THE COUNT IN THE PILLORY.

Crowds of people gathered around the street corners to read the large hand-bills posted there. The bills announced that Count Podstadsky-Liechtenstein had been condemned to three days of pillory, to public sweeping of the streets, and ten years' detention in the house of correction. Colonel von Szekuly to three days of pillory, and four years' detention.

The guilt of the Countess Baillou not having been fully established, she was pardoned by the emperor. But she was ordered to be present at Podstadsky's exposition in the pillory, and then to leave Vienna forever.
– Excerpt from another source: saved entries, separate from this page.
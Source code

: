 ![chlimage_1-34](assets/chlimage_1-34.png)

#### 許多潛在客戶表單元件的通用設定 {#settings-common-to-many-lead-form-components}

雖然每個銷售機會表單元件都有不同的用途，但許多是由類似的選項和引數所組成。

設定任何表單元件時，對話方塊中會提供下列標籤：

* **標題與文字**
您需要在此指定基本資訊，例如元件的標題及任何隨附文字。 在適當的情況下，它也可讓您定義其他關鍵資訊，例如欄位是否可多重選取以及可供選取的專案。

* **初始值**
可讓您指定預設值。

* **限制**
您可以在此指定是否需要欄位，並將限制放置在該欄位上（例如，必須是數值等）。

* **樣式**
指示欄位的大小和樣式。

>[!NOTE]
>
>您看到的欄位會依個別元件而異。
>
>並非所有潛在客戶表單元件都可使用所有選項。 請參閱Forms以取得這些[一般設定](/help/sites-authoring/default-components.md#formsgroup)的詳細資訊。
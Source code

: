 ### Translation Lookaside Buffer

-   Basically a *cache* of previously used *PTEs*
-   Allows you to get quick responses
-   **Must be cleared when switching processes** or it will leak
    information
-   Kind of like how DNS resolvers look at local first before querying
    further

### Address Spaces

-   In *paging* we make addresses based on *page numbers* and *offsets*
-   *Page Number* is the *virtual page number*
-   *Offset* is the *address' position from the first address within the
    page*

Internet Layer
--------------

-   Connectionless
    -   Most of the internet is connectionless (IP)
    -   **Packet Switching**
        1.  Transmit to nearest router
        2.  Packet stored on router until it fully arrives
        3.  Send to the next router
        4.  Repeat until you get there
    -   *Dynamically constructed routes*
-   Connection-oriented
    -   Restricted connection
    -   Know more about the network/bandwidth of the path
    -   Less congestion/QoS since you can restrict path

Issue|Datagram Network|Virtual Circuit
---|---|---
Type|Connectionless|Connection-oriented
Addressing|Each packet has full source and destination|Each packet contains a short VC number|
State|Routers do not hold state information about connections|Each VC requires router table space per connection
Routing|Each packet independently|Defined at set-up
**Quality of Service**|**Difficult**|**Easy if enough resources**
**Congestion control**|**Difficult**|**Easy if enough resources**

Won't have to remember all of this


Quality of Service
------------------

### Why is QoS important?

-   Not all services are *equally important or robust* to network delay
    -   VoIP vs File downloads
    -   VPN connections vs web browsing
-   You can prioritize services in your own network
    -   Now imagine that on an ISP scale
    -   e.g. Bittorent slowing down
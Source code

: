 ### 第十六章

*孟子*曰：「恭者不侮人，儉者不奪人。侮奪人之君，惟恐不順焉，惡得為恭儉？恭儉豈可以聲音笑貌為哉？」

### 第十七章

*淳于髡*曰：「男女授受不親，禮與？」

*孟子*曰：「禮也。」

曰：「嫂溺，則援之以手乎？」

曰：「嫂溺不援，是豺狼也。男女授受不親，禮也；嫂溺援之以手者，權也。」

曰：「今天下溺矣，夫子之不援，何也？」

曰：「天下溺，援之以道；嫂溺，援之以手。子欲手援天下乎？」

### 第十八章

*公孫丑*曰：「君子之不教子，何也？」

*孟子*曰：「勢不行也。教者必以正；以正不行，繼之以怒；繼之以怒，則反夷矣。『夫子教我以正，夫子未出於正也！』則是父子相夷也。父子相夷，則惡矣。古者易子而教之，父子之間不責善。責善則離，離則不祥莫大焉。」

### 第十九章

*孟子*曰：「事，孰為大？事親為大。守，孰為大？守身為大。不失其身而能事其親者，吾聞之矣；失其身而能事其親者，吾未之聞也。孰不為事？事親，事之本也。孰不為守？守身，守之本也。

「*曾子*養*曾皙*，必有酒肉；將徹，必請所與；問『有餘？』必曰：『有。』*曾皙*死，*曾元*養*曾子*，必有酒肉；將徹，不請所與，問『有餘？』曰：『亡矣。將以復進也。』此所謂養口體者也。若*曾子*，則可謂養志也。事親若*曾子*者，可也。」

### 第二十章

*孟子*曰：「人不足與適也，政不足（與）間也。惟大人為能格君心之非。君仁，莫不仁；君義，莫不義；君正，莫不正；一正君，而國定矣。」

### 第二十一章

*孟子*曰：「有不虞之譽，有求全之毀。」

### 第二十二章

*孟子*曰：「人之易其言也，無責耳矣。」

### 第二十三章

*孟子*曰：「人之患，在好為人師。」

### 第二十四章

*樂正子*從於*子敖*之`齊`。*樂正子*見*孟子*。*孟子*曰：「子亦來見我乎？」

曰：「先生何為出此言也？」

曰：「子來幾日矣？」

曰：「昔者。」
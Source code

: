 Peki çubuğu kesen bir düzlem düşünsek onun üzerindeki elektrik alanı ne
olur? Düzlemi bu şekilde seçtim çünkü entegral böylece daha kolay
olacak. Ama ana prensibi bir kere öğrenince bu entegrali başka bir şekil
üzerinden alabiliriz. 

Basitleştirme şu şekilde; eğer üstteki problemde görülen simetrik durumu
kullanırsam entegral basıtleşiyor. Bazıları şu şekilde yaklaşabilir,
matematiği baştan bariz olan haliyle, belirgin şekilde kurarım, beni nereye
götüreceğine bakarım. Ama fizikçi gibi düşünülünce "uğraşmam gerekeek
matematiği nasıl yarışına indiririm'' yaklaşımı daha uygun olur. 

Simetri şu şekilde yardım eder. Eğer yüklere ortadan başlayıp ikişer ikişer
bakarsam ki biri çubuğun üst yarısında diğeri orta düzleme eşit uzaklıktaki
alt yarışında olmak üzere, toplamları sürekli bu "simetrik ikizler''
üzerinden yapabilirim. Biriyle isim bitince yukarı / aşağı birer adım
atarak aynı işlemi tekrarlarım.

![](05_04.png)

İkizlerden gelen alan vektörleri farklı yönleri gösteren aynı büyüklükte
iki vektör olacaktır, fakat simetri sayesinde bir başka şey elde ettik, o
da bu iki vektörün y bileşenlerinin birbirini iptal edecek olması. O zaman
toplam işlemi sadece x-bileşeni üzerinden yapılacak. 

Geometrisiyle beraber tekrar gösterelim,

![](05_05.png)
The people read these fearful tidings in dumb amazement and vague apprehension of evil to themselves. Never had they so completely realized the new order of things as at this moment. One of the privileged, whom they had hitherto beheld at a distance in splendid equipages, on elegant horses, in brilliant uniforms around the person of the emperor, one of these demi-gods was to be trailed in the dust like a criminal from the dregs of the populace. A count, in the gray smock of the felon, was to sweep the streets, which, perchance, his aristocratic foot had never trodden before. A proud Hungarian nobleman, a colonel of the guard, was to be exposed in the pillory for three days. These were terrible and startling events. Not a trace of exultation was upon the gloomy faces of the multitude: this abasement of two men of illustrious birth to an equality with boors, seemed an invasion of the conservative principles of society. It was an ugly dream—the people could not realize it. They must go to the spot where the sentence was to be executed, to see if indeed Olympus had been levelled to the earth. Hurried along by one common impulse, the silent multitude wound in a long stream through the streets, until they reached the market-place where the sentence was to be carried out. Neither idle curiosity nor malice had led the people thither; it was a pilgrimage to the new era which at last was dawning upon the world.

There, in the centre of the great open square, was the throne of infamy upon which an Austrian nobleman was about to bid adieu to name, honor, family, and the associations which had surrounded his boyhood, and to be thrust into the revolting companionship of robbers and murderers!

Not a smile was seen upon those appalled faces; men whispered to one another that the count was the only son of one of the proudest families in Hungary; and that the countess, his mother, had died of her son's shame. The eyes of the women filled with tears, and, for the sake of the martyred mother, they forgave the guilty son. The weeping of the women deepened the sympathies of the men; and they began to murmur against the heartless emperor, who degraded an illustrious subject, and sent a noble countess broken-hearted to the grave!